Bates was referring to a report from prior to the debate that the Biden campaign had requested multiple breaks during the first presidential debate, which stated that the president’s reelection campaign wanted the Biden campaign to allow a third party to inspect the ears of each debater for electronic devices or transmitters. The president has consented to this kind of inspection, but a source said the Biden campaign has declined the ear check.

Kate Bedingfield, Biden’s deputy campaign manager, called the Trump campaign’s request “absurd” in a call with reporters. She also denied the claim that the campaign had asked for breaks.

But Thursday, to mock the Trump campaign, Bates said: “From a place of equivalent seriousness, we understand that the Trump campaign insisted Donald Trump be four inches taller for the next debate, and that he exclusively take questions from active 4Chan users–none of which could be about the coronavirus.”

The commission, on Wednesday, after Tuesday night’s debate in Cleveland, Ohio, which included repeated interruptions and both candidates hurling charges and insults at each other, said they are considering adding “additional structure” to the format.

“The Commission on Presidential Debates sponsors televised debates for the benefit of the American electorate,” the CPD said in a statement Wednesday. “Last night’s debate made clear that additional structure should be added to the format of the remaining debates to ensure a more orderly discussion of the issues.”

The commission added that it will be “carefully considering the changes that it will adopt and will announce those measures shortly.”

“The commission is grateful to Chris Wallace for the professionalism and skill he brought to last night’s debate and intends to ensure that additional tools to maintain order are in place for the remaining debates,” the commission said of the Fox News anchor, who moderated the debate.

Both candidates interrupted each other frequently. According to a Fox News analysis, Biden interrupted Trump 49 times and Wallace 18 times for a total of 67 times. Trump, meanwhile, interrupted Biden 71 times, Wallace 74 times for a total of 145 times, according to the analysis.

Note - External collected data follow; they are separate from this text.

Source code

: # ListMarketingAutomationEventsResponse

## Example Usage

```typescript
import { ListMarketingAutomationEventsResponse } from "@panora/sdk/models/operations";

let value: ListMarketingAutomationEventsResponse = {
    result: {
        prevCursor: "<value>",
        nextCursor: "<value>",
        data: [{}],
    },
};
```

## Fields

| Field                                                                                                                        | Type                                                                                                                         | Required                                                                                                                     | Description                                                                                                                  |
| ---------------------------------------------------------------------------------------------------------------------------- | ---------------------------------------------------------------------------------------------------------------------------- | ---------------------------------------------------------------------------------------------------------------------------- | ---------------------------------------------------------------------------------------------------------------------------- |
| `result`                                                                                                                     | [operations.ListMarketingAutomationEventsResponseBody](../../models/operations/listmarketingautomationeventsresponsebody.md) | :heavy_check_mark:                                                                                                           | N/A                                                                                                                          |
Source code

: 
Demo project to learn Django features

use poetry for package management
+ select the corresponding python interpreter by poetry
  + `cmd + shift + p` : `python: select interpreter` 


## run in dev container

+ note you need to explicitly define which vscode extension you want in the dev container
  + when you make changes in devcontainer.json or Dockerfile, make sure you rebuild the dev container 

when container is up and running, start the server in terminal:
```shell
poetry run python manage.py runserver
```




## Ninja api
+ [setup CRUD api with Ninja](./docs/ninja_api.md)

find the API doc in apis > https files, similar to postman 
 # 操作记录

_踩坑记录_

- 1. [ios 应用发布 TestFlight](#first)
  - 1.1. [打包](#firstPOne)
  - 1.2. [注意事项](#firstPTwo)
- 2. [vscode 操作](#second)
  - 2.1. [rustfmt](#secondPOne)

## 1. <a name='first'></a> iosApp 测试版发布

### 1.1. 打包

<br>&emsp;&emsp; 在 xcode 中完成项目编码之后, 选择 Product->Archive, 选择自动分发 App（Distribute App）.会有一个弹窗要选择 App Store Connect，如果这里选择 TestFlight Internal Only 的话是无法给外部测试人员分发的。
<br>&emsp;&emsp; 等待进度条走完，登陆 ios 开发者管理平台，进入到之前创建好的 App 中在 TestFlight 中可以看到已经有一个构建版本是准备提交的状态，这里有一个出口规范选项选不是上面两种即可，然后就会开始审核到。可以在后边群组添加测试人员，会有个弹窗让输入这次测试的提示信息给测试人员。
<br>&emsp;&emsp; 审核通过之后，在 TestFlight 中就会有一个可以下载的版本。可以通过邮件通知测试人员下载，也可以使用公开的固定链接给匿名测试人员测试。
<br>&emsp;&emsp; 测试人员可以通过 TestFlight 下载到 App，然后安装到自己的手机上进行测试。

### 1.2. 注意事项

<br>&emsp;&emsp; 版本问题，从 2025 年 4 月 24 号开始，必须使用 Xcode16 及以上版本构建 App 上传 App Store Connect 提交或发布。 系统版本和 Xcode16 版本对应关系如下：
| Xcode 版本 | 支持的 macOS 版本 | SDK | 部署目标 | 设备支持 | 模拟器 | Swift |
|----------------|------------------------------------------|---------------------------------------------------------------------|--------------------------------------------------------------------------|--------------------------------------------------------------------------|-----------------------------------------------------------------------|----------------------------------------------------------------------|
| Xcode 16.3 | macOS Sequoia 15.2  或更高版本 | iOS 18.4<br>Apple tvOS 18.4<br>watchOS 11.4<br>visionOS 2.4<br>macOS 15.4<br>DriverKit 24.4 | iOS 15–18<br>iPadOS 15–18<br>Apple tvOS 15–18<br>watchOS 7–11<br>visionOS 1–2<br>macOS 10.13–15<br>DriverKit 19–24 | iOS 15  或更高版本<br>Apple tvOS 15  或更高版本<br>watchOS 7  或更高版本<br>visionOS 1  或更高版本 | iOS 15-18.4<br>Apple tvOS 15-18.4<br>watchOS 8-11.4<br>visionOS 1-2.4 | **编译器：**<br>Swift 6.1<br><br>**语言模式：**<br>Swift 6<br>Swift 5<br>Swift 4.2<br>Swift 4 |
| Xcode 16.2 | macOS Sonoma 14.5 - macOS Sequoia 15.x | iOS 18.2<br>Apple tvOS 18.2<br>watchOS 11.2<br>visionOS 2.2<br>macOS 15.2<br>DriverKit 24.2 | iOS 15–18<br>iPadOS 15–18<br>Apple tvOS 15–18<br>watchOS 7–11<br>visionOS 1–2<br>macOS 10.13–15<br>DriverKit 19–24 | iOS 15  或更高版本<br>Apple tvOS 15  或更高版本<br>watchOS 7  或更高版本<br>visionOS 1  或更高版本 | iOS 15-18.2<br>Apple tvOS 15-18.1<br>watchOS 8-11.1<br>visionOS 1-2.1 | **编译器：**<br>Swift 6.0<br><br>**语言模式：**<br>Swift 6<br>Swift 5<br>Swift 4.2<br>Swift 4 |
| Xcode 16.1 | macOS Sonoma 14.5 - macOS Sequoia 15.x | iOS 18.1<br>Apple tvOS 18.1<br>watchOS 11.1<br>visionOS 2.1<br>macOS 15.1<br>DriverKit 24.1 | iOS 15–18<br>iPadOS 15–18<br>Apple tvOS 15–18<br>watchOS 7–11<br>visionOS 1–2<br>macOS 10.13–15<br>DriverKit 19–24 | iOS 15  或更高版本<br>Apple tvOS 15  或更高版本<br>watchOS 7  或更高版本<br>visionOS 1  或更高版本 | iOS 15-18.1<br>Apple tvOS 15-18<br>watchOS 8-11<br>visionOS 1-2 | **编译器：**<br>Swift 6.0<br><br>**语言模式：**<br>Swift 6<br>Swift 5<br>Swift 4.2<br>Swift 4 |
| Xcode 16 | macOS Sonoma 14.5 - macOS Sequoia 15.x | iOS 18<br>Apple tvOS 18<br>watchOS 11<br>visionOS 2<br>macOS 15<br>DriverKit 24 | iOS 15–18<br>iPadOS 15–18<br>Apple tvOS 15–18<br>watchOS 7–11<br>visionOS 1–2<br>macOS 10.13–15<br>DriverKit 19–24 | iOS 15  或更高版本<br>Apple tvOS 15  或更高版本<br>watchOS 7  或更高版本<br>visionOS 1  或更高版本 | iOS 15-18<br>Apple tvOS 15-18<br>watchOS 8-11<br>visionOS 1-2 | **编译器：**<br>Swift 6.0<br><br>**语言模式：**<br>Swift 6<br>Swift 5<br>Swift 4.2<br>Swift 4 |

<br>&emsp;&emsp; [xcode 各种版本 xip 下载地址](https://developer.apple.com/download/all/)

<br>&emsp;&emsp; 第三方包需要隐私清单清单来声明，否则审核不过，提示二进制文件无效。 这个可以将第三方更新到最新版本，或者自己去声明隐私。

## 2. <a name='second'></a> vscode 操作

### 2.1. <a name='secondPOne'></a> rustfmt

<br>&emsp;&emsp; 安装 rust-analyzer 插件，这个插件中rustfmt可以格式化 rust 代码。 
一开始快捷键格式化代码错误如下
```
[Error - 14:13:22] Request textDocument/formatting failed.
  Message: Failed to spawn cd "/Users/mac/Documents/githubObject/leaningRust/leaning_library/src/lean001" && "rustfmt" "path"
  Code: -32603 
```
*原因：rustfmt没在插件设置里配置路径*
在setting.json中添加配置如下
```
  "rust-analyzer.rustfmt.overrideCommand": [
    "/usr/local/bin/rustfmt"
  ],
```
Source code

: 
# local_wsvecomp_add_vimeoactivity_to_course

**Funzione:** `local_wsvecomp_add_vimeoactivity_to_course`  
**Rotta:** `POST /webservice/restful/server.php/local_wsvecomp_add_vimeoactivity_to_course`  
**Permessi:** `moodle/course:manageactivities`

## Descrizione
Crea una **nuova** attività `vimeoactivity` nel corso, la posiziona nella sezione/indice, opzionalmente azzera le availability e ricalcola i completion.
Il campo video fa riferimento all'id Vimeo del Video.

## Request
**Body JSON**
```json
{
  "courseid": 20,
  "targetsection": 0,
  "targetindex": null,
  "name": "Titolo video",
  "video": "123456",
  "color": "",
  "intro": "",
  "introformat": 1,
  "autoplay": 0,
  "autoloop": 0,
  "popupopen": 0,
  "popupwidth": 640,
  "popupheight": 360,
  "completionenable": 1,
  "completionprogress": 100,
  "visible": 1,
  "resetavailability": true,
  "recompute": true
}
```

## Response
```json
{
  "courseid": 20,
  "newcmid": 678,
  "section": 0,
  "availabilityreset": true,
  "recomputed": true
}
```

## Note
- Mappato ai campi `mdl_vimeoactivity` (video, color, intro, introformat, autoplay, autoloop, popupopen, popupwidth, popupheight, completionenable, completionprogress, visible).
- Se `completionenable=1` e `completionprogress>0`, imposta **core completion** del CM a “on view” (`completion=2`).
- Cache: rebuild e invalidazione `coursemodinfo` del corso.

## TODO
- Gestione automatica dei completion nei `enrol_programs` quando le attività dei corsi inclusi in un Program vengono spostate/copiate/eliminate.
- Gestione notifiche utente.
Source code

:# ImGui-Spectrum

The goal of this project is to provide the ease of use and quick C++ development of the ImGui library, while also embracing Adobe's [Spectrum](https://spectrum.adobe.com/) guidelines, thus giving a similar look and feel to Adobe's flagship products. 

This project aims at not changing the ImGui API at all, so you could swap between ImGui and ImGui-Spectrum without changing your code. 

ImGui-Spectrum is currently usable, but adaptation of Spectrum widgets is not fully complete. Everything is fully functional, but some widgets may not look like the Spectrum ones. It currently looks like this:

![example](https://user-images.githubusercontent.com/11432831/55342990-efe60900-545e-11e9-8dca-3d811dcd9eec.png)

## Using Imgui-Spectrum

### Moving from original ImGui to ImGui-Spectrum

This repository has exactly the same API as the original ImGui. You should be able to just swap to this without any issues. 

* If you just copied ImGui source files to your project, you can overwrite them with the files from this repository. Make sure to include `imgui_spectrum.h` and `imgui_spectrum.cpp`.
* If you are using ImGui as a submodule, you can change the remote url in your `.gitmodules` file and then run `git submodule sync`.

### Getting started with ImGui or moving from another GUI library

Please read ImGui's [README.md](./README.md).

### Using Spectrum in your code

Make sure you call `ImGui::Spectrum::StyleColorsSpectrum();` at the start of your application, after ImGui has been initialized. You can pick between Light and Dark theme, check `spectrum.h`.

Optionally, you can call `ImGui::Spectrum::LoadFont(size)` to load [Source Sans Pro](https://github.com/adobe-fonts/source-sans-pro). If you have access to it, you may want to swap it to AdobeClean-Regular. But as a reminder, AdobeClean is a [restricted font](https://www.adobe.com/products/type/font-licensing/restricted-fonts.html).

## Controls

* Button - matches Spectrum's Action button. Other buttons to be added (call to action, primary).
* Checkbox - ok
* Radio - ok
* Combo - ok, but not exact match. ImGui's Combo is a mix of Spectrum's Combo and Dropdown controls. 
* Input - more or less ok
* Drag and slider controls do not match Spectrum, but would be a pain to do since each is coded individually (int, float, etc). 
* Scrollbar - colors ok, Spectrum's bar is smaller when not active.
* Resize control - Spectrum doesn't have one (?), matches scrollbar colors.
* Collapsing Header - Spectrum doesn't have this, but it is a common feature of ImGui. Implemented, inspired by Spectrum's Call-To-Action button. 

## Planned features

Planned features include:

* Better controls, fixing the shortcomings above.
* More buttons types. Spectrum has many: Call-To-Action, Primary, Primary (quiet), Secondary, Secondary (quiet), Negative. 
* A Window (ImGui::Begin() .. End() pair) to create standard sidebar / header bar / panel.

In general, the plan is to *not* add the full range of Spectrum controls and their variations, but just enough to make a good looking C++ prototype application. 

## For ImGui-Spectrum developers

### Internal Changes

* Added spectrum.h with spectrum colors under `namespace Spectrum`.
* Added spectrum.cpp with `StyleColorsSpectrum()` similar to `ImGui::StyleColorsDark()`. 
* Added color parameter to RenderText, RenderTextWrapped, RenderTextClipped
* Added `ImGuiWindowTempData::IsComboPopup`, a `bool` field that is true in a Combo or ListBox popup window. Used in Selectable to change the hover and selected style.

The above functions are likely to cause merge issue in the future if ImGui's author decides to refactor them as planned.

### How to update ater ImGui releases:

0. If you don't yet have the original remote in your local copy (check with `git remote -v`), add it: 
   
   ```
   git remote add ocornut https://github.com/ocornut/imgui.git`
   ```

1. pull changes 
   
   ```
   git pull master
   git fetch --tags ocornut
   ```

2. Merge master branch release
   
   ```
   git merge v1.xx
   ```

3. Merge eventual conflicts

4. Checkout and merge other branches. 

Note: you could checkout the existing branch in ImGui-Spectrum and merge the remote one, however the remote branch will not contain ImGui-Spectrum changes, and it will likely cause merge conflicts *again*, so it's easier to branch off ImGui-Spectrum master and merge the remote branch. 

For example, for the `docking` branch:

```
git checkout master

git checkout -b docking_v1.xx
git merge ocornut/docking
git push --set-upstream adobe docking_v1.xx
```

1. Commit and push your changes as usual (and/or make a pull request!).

The debate got personal right out the gate Tuesday night with the former vice president calling Trump “the worst president America has ever had” and Trump saying that there is “nothing smart” about Biden.


Leading up to the debate, sources close to the Biden campaign told Fox News that the former vice president wouldn’t engage in personal attacks or respond to any insults leveled against him by Trump.

But Biden, within the first half of the debate, slammed the president as a “liar” and a “clown” and repeatedly called on him to “shut up.”

“Would you shut up, man?” Biden said to Trump, calling him “unpresidential.”

Later, Biden cut Trump off again, saying: “Will he just shush for a minute?”

Meanwhile, the president slammed Biden, saying the former vice president is not “smart.”

“Don’t ever use the word smart with me,” Trump said. “Nothing smart about you Joe.”


The president, when asked about his campaign rallies, said that Biden doesn’t hold events because “nobody shows up to his events.”

“People want to hear what I have to say,” Trump said.

The debate shifted to taxes. Biden vowed to repeal the “Trump tax code,” and the president cut him off questioning why he didn’t propose a better tax plan during his “47 years” in Washington.

“Because you weren’t president screwing things up,” Biden said. “You’re the worst president America has ever had.”